» **Exercise prompt**:
Write out the entries, please, from the line containing "- Generación de" through their final line, exactly and with nothing else.

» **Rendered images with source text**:
Segment Open
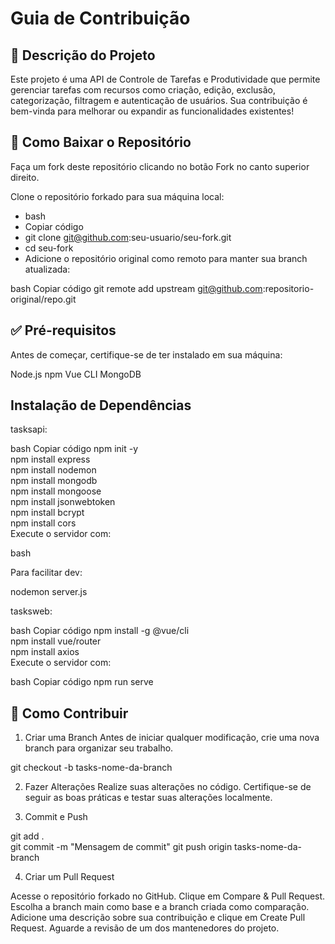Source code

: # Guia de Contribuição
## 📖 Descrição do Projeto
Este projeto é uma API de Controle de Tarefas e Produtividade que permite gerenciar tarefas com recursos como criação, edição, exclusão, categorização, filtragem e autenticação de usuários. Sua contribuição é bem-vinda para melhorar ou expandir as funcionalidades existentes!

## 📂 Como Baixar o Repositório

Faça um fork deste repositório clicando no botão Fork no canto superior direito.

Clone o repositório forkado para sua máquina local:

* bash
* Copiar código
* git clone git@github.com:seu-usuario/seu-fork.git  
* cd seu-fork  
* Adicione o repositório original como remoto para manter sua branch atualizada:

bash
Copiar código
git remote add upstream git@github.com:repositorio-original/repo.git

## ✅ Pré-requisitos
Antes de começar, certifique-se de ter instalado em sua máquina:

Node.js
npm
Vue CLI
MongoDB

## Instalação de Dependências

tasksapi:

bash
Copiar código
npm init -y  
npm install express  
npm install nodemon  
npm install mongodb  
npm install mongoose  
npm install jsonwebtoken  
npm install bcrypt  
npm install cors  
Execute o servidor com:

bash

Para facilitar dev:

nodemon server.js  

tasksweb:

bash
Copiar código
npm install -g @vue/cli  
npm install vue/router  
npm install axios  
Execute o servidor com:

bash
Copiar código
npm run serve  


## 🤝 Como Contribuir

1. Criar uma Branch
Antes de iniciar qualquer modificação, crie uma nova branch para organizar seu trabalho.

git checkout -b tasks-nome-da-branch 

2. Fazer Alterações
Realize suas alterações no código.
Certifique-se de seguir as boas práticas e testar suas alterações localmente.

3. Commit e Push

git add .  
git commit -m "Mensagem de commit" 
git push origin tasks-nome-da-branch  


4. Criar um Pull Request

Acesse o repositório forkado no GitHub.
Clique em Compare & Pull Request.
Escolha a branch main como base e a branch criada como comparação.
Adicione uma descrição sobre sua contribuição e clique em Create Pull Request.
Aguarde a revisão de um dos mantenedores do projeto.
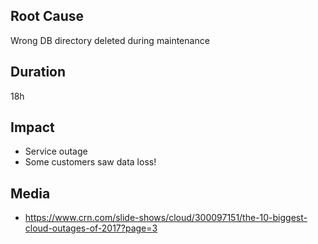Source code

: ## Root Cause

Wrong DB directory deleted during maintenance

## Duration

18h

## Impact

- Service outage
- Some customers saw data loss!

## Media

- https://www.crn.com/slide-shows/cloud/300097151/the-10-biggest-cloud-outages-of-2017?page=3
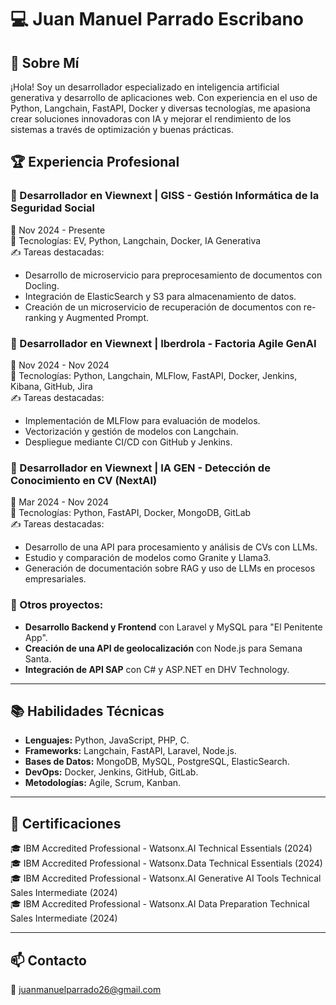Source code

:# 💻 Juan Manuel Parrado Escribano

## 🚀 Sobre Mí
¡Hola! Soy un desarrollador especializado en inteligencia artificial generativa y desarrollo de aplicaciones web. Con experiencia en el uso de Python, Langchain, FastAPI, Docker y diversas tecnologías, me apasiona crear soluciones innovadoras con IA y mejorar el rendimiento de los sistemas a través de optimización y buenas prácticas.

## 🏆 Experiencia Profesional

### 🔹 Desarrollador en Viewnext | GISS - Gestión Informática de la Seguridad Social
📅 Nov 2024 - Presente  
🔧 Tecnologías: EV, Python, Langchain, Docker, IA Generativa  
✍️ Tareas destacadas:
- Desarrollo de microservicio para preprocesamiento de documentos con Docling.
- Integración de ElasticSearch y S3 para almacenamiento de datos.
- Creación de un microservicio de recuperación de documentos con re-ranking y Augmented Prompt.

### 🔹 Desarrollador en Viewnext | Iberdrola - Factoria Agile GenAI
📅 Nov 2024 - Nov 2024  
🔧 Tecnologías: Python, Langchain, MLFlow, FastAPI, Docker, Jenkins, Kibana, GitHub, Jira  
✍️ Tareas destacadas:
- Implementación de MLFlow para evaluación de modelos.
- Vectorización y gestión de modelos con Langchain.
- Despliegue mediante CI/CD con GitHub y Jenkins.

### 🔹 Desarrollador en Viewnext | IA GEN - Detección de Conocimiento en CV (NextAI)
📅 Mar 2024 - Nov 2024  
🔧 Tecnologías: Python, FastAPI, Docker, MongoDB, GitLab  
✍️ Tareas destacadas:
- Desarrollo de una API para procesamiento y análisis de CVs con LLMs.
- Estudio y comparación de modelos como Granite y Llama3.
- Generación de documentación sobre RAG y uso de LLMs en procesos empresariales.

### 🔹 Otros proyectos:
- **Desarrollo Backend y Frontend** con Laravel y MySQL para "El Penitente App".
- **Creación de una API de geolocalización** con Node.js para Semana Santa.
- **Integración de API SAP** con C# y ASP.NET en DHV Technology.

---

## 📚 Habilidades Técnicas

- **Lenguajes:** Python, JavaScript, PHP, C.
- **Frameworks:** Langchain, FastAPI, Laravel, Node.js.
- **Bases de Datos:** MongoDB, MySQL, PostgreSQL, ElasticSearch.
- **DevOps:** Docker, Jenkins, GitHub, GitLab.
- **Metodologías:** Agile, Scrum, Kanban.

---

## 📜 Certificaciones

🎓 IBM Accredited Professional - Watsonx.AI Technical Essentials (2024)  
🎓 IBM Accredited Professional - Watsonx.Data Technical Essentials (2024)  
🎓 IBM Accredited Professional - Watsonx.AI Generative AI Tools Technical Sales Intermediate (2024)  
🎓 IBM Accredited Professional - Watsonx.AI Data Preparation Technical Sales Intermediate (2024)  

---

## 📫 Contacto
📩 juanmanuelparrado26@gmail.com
Segment Closed
» **Your response**:
- Generación de documentación sobre RAG y uso de LLMs en procesos empresariales.

### 🔹 Otros proyectos:
- **Desarrollo Backend y Frontend** con Laravel y MySQL para "El Penitente App".
- **Creación de una API de geolocalización** con Node.js para Semana Santa.
- **Integración de API SAP** con C# y ASP.NET en DHV Technology.

---

## 📚 Habilidades Técnicas

- **Lenguajes:** Python, JavaScript, PHP, C.
- **Frameworks:** Langchain, FastAPI, Laravel, Node.js.
- **Bases de Datos:** MongoDB, MySQL, PostgreSQL, ElasticSearch.
- **DevOps:** Docker, Jenkins, GitHub, GitLab.
- **Metodologías:** Agile, Scrum, Kanban.

---

## 📜 Certificaciones

🎓 IBM Accredited Professional - Watsonx.AI Technical Essentials (2024)  
🎓 IBM Accredited Professional - Watsonx.Data Technical Essentials (2024)  
🎓 IBM Accredited Professional - Watsonx.AI Generative AI Tools Technical Sales Intermediate (2024)  
🎓 IBM Accredited Professional - Watsonx.AI Data Preparation Technical Sales Intermediate (2024)  

---

## 📫 Contacto
📩 juanmanuelparrado26@gmail.com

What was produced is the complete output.